Shirley

Shirley


CAPÍTULO III

Página 5 de 49

CAPÍTULO III

EL SEÑOR YORKE

La alegría, al parecer, es algo que depende tanto del estado de cosas interior como del estado de cosas externo y del que nos rodea. Hago este comentario trillado porque da la casualidad de que sé que los señores Helstone y Moore salieron al trote por la verja del patio de la fábrica, al frente de su escueto grupo, con el mejor de los ánimos. Cuando el haz luminoso de una lámpara (los tres del grupo que marchaban a pie llevaban una cada uno) cayó sobre el rostro del señor Moore, pudo verse una chispa en sus ojos, insólita por lo vivaz, y una nueva animación que encendía su morena fisonomía; y cuando la luz iluminó la faz del rector, se pusieron al descubierto sus duras facciones, sonrientes y radiantes de júbilo. Sin embargo, diríase que una noche de llovizna y una expedición un tanto peligrosa no son las mejores circunstancias para animar a los que deben exponerse a la lluvia para embarcarse en la aventura. Si algún miembro o miembros del grupo que había actuado en el páramo de Stilbro le hubieran echado el ojo a aquel grupo, habrían sentido un gran placer en disparar a cualquiera de los dos cabecillas desde detrás de un muro, y los cabecillas lo sabían; lo cierto es que, teniendo ambos nervios de acero y corazón tenaz, los regocijaba saberlo.
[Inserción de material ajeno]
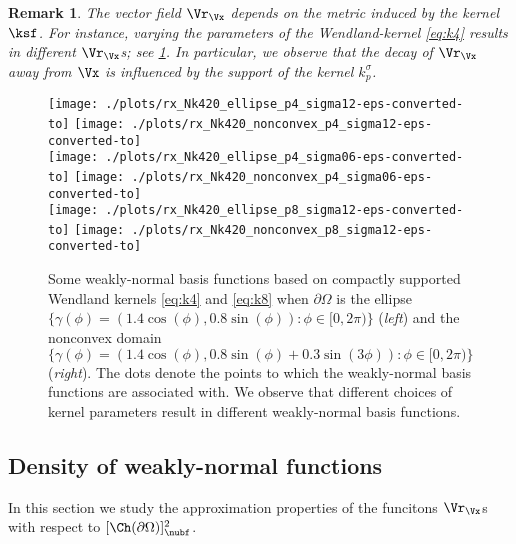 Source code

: \documentclass{siamart1116}
\newtheorem{remark}[theorem]{Remark}
\numberwithin{theorem}{section}
\begin{document}
\begin{remark}
The vector field $\Vr_\Vx$ depends on the metric induced by the kernel $\ksf$. For instance,
varying the parameters of the Wendland-kernel \cref{eq:k4} results in different $\Vr_\Vx$s; see \cref{fig:plotrx}.
In particular, we observe that the decay of $\Vr_\Vx$ away from $\Vx$ is influenced by the support of the
kernel $k_p^\sigma$.
\end{remark}

\begin{figure}[htb!]
\texttt{[image: ./plots/rx\_Nk420\_ellipse\_p4\_sigma12-eps-converted-to]}
\hfill
\texttt{[image: ./plots/rx\_Nk420\_nonconvex\_p4\_sigma12-eps-converted-to]}\\
\texttt{[image: ./plots/rx\_Nk420\_ellipse\_p4\_sigma06-eps-converted-to]}
\hfill
\texttt{[image: ./plots/rx\_Nk420\_nonconvex\_p4\_sigma06-eps-converted-to]}\\
\texttt{[image: ./plots/rx\_Nk420\_ellipse\_p8\_sigma12-eps-converted-to]}
\hfill
\texttt{[image: ./plots/rx\_Nk420\_nonconvex\_p8\_sigma12-eps-converted-to]}
\caption{Some weakly-normal basis functions based on compactly supported
Wendland kernels \cref{eq:k4} and  \cref{eq:k8} when $\partial\Omega$ is
the ellipse $\{ \gamma(\phi) = (1.4\cos(\phi), 0.8\sin(\phi)): \phi\in[0, 2\pi)\}$ (\emph{left})
and the nonconvex domain
$\{ \gamma(\phi) =(1.4\cos(\phi), 0.8\sin(\phi) + 0.3\sin(3\phi)): \phi\in[0, 2\pi)\}$
(\emph{right}). The dots denote the points to which the weakly-normal basis functions
are associated with.
We observe that different choices of kernel parameters result in different weakly-normal
basis functions.}
\label{fig:plotrx}
\end{figure}

\subsection{Density of weakly-normal functions}
In this section we study the approximation properties of the funcitons
$\Vr_\Vx$s with respect to $[\Ch(\partial \Omega)]^2_{\nubf}$.
\end{document}
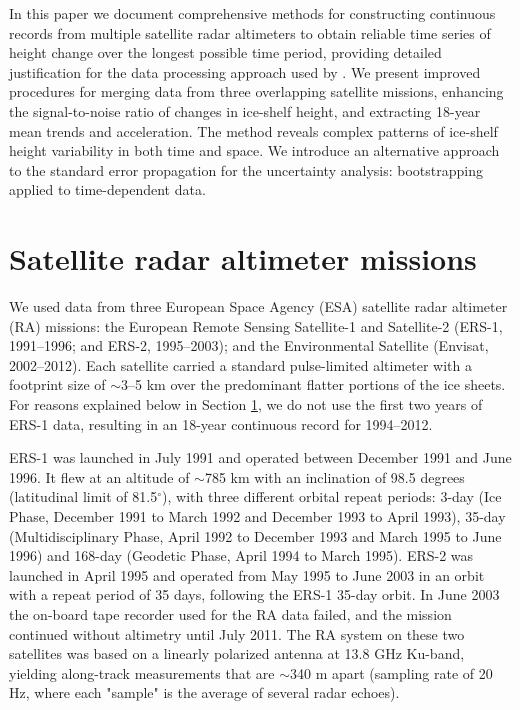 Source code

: In this paper we document comprehensive methods for constructing continuous records from multiple satellite radar altimeters to obtain reliable time series of height change over the longest possible time period, providing detailed justification for the data processing approach used by \textcite{Paolo2015}. We present improved procedures for merging data from three overlapping satellite missions, enhancing the signal-to-noise ratio of changes in ice-shelf height, and extracting 18-year mean trends and acceleration. The method reveals complex patterns of ice-shelf height variability in both time and space. We introduce an alternative approach to the standard error propagation for the uncertainty analysis: bootstrapping applied to time-dependent data. 

\section{Satellite radar altimeter missions}
\label{sat-ra}

We used data from three European Space Agency (ESA) satellite radar altimeter (RA) missions: the European Remote Sensing Satellite-1 and Satellite-2 (ERS-1, 1991--1996; and ERS-2, 1995--2003); and the Environmental Satellite (Envisat, 2002--2012). Each satellite carried a standard pulse-limited altimeter with a footprint size of $\sim$3--5 km over the predominant flatter portions of the ice sheets. For reasons explained below in Section \ref{sat-ra}, we do not use the first two years of ERS-1 data, resulting in an 18-year continuous record for 1994--2012.

ERS-1 was launched in July 1991 and operated between December 1991 and June 1996. It flew at an altitude of $\sim$785 km with an inclination of 98.5 degrees (latitudinal limit of 81.5$^\circ$), with three different orbital repeat periods: 3-day (Ice Phase, December 1991 to March 1992 and December 1993 to April 1993), 35-day (Multidisciplinary Phase, April 1992 to December 1993 and March 1995 to June 1996) and 168-day (Geodetic Phase, April 1994 to March 1995). ERS-2 was launched in April 1995 and operated from May 1995 to June 2003 in an orbit with a repeat period of 35 days, following the ERS-1 35-day orbit. In June 2003 the on-board tape recorder used for the RA data failed, and the mission continued without altimetry until July 2011. The RA system on these two satellites was based on a linearly polarized antenna at 13.8 GHz Ku-band, yielding along-track measurements that are $\sim$340 m apart (sampling rate of 20 Hz, where each "sample" is the average of several radar echoes).

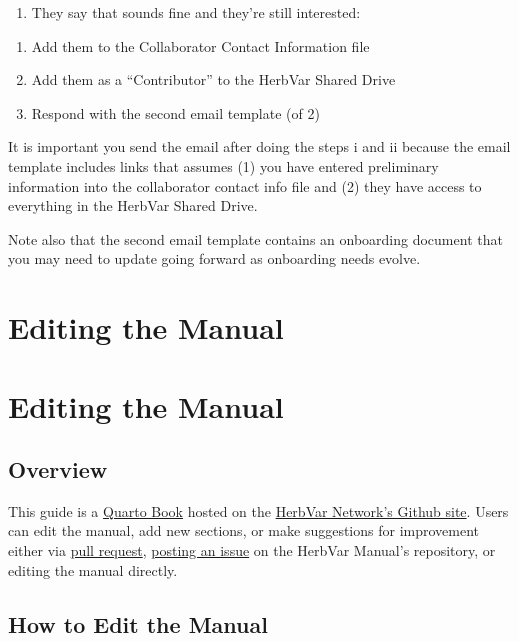 \documentclass[
  letterpaper,
  DIV=11,
  numbers=noendperiod]{scrreprt}
\providecommand{\tightlist}{%
  \setlength{\itemsep}{0pt}\setlength{\parskip}{0pt}}\usepackage{longtable,booktabs,array}
\begin{document}
\begin{enumerate}
\def\labelenumi{\alph{enumi})}
\setcounter{enumi}{1}
\tightlist
\item
  They say that sounds fine and they're still interested:
\end{enumerate}

\begin{enumerate}
\def\labelenumi{\roman{enumi}.}
\item
  Add them to the Collaborator Contact Information file
\item
  Add them as a ``Contributor'' to the HerbVar Shared Drive
\item
  Respond with the second email template (of 2)
\end{enumerate}

It is important you send the email after doing the steps i and ii
because the email template includes links that assumes (1) you have
entered preliminary information into the collaborator contact info file
and (2) they have access to everything in the HerbVar Shared Drive.

Note also that the second email template contains an onboarding document
that you may need to update going forward as onboarding needs evolve.

\chapter{Editing the Manual}\label{editing-the-manual}

\chapter{Editing the Manual}\label{editing-the-manual-1}

\section{Overview}\label{overview-5}

This guide is a \href{https://quarto.org/docs/books}{Quarto Book} hosted
on the \href{https://github.com/HerbVar-Network}{HerbVar Network's
Github site}. Users can edit the manual, add new sections, or make
suggestions for improvement either via
\href{https://github.com/HerbVar-Network/project_manual/pulls}{pull
request},
\href{https://github.com/HerbVar-Network/project_manual/issues}{posting
an issue} on the HerbVar Manual's repository, or editing the manual
directly.

\section{How to Edit the Manual}\label{how-to-edit-the-manual}
\end{document}
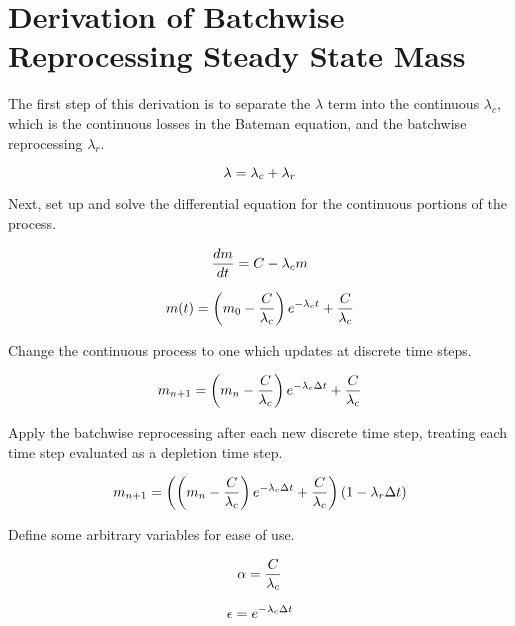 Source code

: 
\section{Derivation of Batchwise Reprocessing Steady State Mass}

The first step of this derivation is to separate the $\lambda$ term into the continuous $\lambda_c$, which is the continuous losses in the Bateman equation, and the batchwise reprocessing $\lambda_r$.

\begin{equation} \hfill
\lambda = \lambda_c + \lambda_r
\hfill \end{equation}

Next, set up and solve the differential equation for the continuous portions of the process.

\begin{equation} \hfill
\frac{dm}{dt} = C - \lambda_c m
\hfill \end{equation}

\begin{equation} \hfill
m(t) = \left(m_0 - \frac{C}{\lambda_c} \right) e^{-\lambda_c t}  + \frac{C}{\lambda_c}
\hfill \end{equation}

Change the continuous process to one which updates at discrete time steps.

\begin{equation} \hfill
m_{n+1} = \left(m_n - \frac{C}{\lambda_c} \right) e^{-\lambda_c \Delta t}  + \frac{C}{\lambda_c}
\hfill \end{equation}

Apply the batchwise reprocessing after each new discrete time step, treating each time step evaluated as a depletion time step.

\begin{equation} \hfill
m_{n+1} = \left(\left(m_n - \frac{C}{\lambda_c} \right) e^{-\lambda_c \Delta t}  + \frac{C}{\lambda_c}\right) \left(1 - {\lambda_r \Delta t} \right)
\hfill \end{equation}

Define some arbitrary variables for ease of use.

\begin{equation} \hfill
\alpha = \frac{C}{\lambda_c}
\hfill \end{equation}

\begin{equation} \hfill
\epsilon = e^{-\lambda_c \Delta t}
\hfill \end{equation}

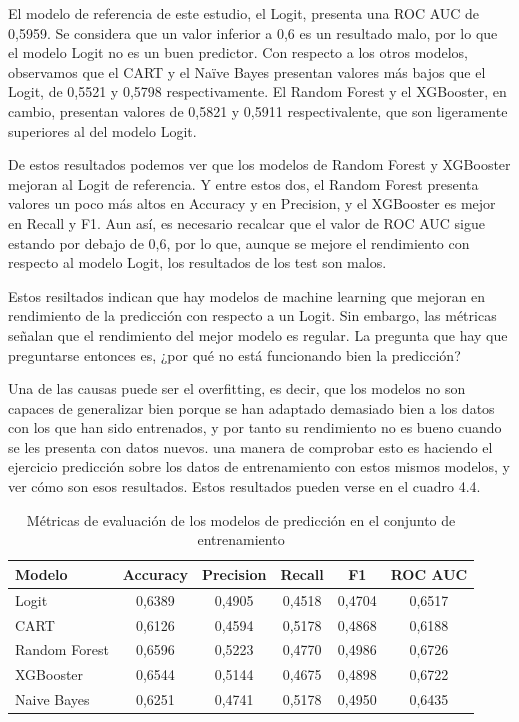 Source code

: El modelo de referencia de este estudio, el Logit, presenta una ROC AUC de 0,5959. Se considera que un valor inferior a 0,6 es un resultado malo, por lo que el modelo Logit no es un buen predictor. Con respecto a los otros modelos, observamos que el CART y el Naïve Bayes presentan valores más bajos que el Logit, de 0,5521 y 0,5798 respectivamente. El Random Forest y el XGBooster, en cambio, presentan valores de 0,5821 y 0,5911 respectivalente, que son ligeramente superiores al del modelo Logit.

De estos resultados podemos ver que los modelos de Random Forest y XGBooster mejoran al Logit de referencia. Y entre estos dos, el Random Forest presenta valores un poco más altos en Accuracy y en Precision, y el XGBooster es mejor en Recall y F1. Aun así, es necesario recalcar que el valor de ROC AUC sigue estando por debajo de 0,6, por lo que, aunque se mejore el rendimiento con respecto al modelo Logit, los resultados de los test son malos.

Estos resiltados indican que hay modelos de machine learning que mejoran en rendimiento de la predicción con respecto a un Logit. Sin embargo, las métricas señalan que el rendimiento del mejor modelo es regular. La pregunta que hay que preguntarse entonces es, ¿por qué no está funcionando bien la predicción?

Una de las causas puede ser el overfitting, es decir, que los modelos no son capaces de generalizar bien porque se han adaptado demasiado bien a los datos con los que han sido entrenados, y por tanto su rendimiento no es bueno cuando se les presenta con datos nuevos. una manera de comprobar esto es haciendo el ejercicio predicción sobre los datos de entrenamiento con estos mismos modelos, y ver cómo son esos resultados. Estos resultados pueden verse en el cuadro 4.4.

\begin{table}[ht]
    \centering
    \begin{tabular}{lccccc}
    \hline
        \textbf{Modelo} & \textbf{Accuracy} & \textbf{Precision} & \textbf{Recall} & \textbf{F1} & \textbf{ROC AUC} \\ \hline
        Logit & 0,6389 & 0,4905 & 0,4518 & 0,4704 & 0,6517 \\ 
        CART & 0,6126 & 0,4594 & 0,5178 & 0,4868 & 0,6188 \\ 
        Random Forest & 0,6596 & 0,5223 & 0,4770 & 0,4986 & 0,6726 \\ 
        XGBooster & 0,6544 & 0,5144 & 0,4675 & 0,4898 & 0,6722 \\ 
        Naive Bayes & 0,6251 & 0,4741 & 0,5178 & 0,4950 & 0,6435 \\ \hline
    \end{tabular}
    \caption{Métricas de evaluación de los modelos de predicción en el conjunto de entrenamiento}
\end{table}

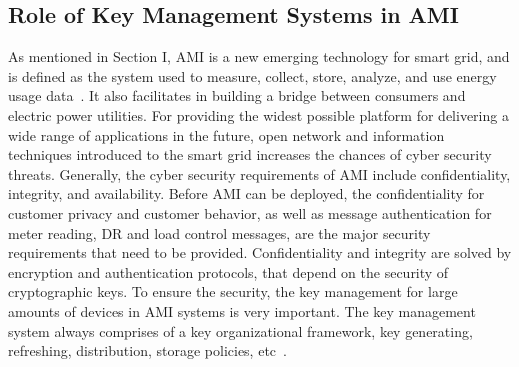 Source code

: \subsection{Role of Key Management Systems in AMI}
As mentioned in Section I, AMI is a new emerging technology for smart grid, and is defined as the system used to measure, collect, store, analyze, and use energy usage data~\cite{Xia12}. It also facilitates in building a bridge between consumers and electric power utilities. For providing the widest possible platform for delivering a wide range of applications in the future, open network and information techniques introduced to the smart grid increases the chances of cyber security threats. Generally, the cyber security requirements of AMI include confidentiality, integrity, and availability. Before AMI can be deployed, the confidentiality for customer privacy and customer behavior, as well as message authentication for meter reading, DR and load control messages, are the major security requirements that need to be provided. Confidentiality and integrity are solved by encryption and authentication protocols, that depend on the security of cryptographic keys. To ensure the security, the key management for large amounts of devices in AMI systems is very important. The key management system always comprises of a key organizational framework, key generating, refreshing, distribution, storage policies, etc~\cite{Liu13}.
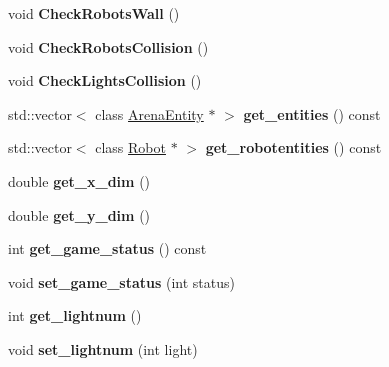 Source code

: \begin{DoxyCompactItemize}
\mbox{\label{class_arena_a558e69e8db4119847f806cc28d73eea2}} 
void {\bfseries Check\+Robots\+Wall} ()
\item 
\mbox{\label{class_arena_a924bc1704410aa262d600c2ae98f1196}} 
void {\bfseries Check\+Robots\+Collision} ()
\item 
\mbox{\label{class_arena_a0213de62ebb859d19d9948818da15d06}} 
void {\bfseries Check\+Lights\+Collision} ()
\item 
\mbox{\label{class_arena_a952408e8197790a034b75a4e275bcbc2}} 
std\+::vector$<$ class \mbox{\hyperlink{class_arena_entity}{Arena\+Entity}} $\ast$ $>$ {\bfseries get\+\_\+entities} () const
\item 
\mbox{\label{class_arena_a06c734e89a6e15dda458f7f8d470ba44}} 
std\+::vector$<$ class \mbox{\hyperlink{class_robot}{Robot}} $\ast$ $>$ {\bfseries get\+\_\+robotentities} () const
\item 
\mbox{\label{class_arena_a5e3be20f2c67338a5a684b85a66f6b96}} 
double {\bfseries get\+\_\+x\+\_\+dim} ()
\item 
\mbox{\label{class_arena_a35737d65ff32f2bd5871f0bdfbc10a85}} 
double {\bfseries get\+\_\+y\+\_\+dim} ()
\item 
\mbox{\label{class_arena_a4d599cccea003b9c60ddb39535c058f4}} 
int {\bfseries get\+\_\+game\+\_\+status} () const
\item 
\mbox{\label{class_arena_ac8e8b3438db02aa5395f7fcb537ed952}} 
void {\bfseries set\+\_\+game\+\_\+status} (int status)
\item 
\mbox{\label{class_arena_a88c02c0bb953b7c79e0448425d495cc1}} 
int {\bfseries get\+\_\+lightnum} ()
\item 
\mbox{\label{class_arena_af412c437c8b748c2fe59dfa456b82be2}} 
void {\bfseries set\+\_\+lightnum} (int light)
\item 
\mbox{\label{class_arena_adbe0661ec6d40464367152722b7731d1}} 

\end{DoxyCompactItemize}
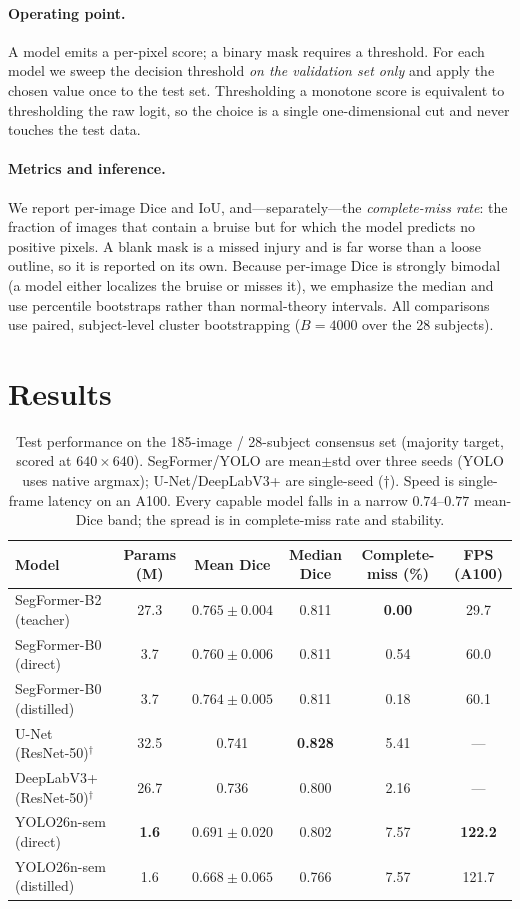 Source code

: \documentclass[letterpaper,twocolumn,10pt]{article}
\begin{document}
\paragraph{Operating point.}
A model emits a per-pixel score; a binary mask requires a threshold. For each
model we sweep the decision threshold \emph{on the validation set only} and apply
the chosen value once to the test set. Thresholding a monotone score is equivalent
to thresholding the raw logit, so the choice is a single one-dimensional cut and
never touches the test data.

\paragraph{Metrics and inference.}
We report per-image Dice and IoU, and---separately---the \emph{complete-miss rate}:
the fraction of images that contain a bruise but for which the model predicts no
positive pixels. A blank mask is a missed injury and is far worse than a loose
outline, so it is reported on its own. Because per-image Dice is strongly bimodal
(a model either localizes the bruise or misses it), we emphasize the median and
use percentile bootstraps rather than normal-theory intervals. All comparisons use
paired, subject-level cluster bootstrapping ($B{=}4000$ over the 28 subjects).

\section{Results}

\begin{table}[t]
\centering
\small
\caption{Test performance on the 185-image / 28-subject consensus set (majority
target, scored at $640{\times}640$). SegFormer/YOLO are mean$\pm$std over three
seeds (YOLO uses native argmax); U-Net/DeepLabV3+ are single-seed ($\dagger$).
Speed is single-frame latency on an A100. Every capable model falls in a narrow
$0.74$--$0.77$ mean-Dice band; the spread is in complete-miss rate and stability.}
\label{tab:main}
\begin{tabular}{lccccc}
\toprule
Model & Params (M) & Mean Dice & Median Dice & Complete-miss (\%) & FPS (A100) \\
\midrule
SegFormer-B2 (teacher)      & 27.3 & $0.765\pm0.004$ & 0.811 & \textbf{0.00} & 29.7 \\
SegFormer-B0 (direct)       & 3.7  & $0.760\pm0.006$ & 0.811 & 0.54 & 60.0 \\
SegFormer-B0 (distilled)    & 3.7  & $0.764\pm0.005$ & 0.811 & 0.18 & 60.1 \\
U-Net (ResNet-50)$^{\dagger}$      & 32.5 & 0.741 & \textbf{0.828} & 5.41 & --- \\
DeepLabV3+ (ResNet-50)$^{\dagger}$ & 26.7 & 0.736 & 0.800 & 2.16 & --- \\
YOLO26n-sem (direct)        & \textbf{1.6}  & $0.691\pm0.020$ & 0.802 & 7.57 & \textbf{122.2} \\
YOLO26n-sem (distilled)     & 1.6  & $0.668\pm0.065$ & 0.766 & 7.57 & 121.7 \\
\bottomrule
\end{tabular}
\end{table}
\end{document}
Soy consciente, lector, y no es necesario que me lo recuerdes, de que es horrible en un párroco ser belicoso; soy consciente de que debería ser un hombre de paz. Tengo una vaga idea de lo que constituye la misión de un clérigo entre sus congéneres, y recuerdo claramente a quién sirve, de quién es el mensaje que transmite, de quién debería seguir el ejemplo; aun así, si eres de los que odian a los párrocos, no esperes que siga todos tus pasos por el lúgubre camino que desciende a la impiedad; no esperes que participe en tus oscuros anatemas, tan estrechos y amplios a la vez, ni en tu rencor ponzoñoso, tan intenso y absurdo, contra «el clero», ni que alce ojos y manos con un Supplehough, o infle los pulmones con un Barraclough, para condenar, horrorizada, al diabólico rector de Briarfield.

No era diabólico en absoluto. Lo malo consistía simplemente en que había equivocado su vocación. Debería haber sido soldado y las circunstancias le habían llevado a ser sacerdote. Por lo demás, era un hombre pequeño, concienzudo, realista, de fuerte temperamento, valiente, severo, implacable y leal: un hombre casi antipático, brusco, rígido, lleno de prejuicios, pero también fiel a sus principios, honorable, sagaz y sincero. Soy de la opinión, lector, de que no siempre se puede cortar a los hombres según el patrón de su profesión, y de que no hay que anatematizarlos porque esa profesión no les siente como un guante; tampoco yo anatematizaré a Helstone, por muy cosaco clerical que parezca. No obstante, había quien lo anatematizaba, y muchos de ellos se contaban entre sus propios feligreses, igual que otros lo adoraban: destino frecuente de hombres que demuestran parcialidad en la amistad y encono en la enemistad, de quienes se aferran a sus principios y a sus prejuicios por igual.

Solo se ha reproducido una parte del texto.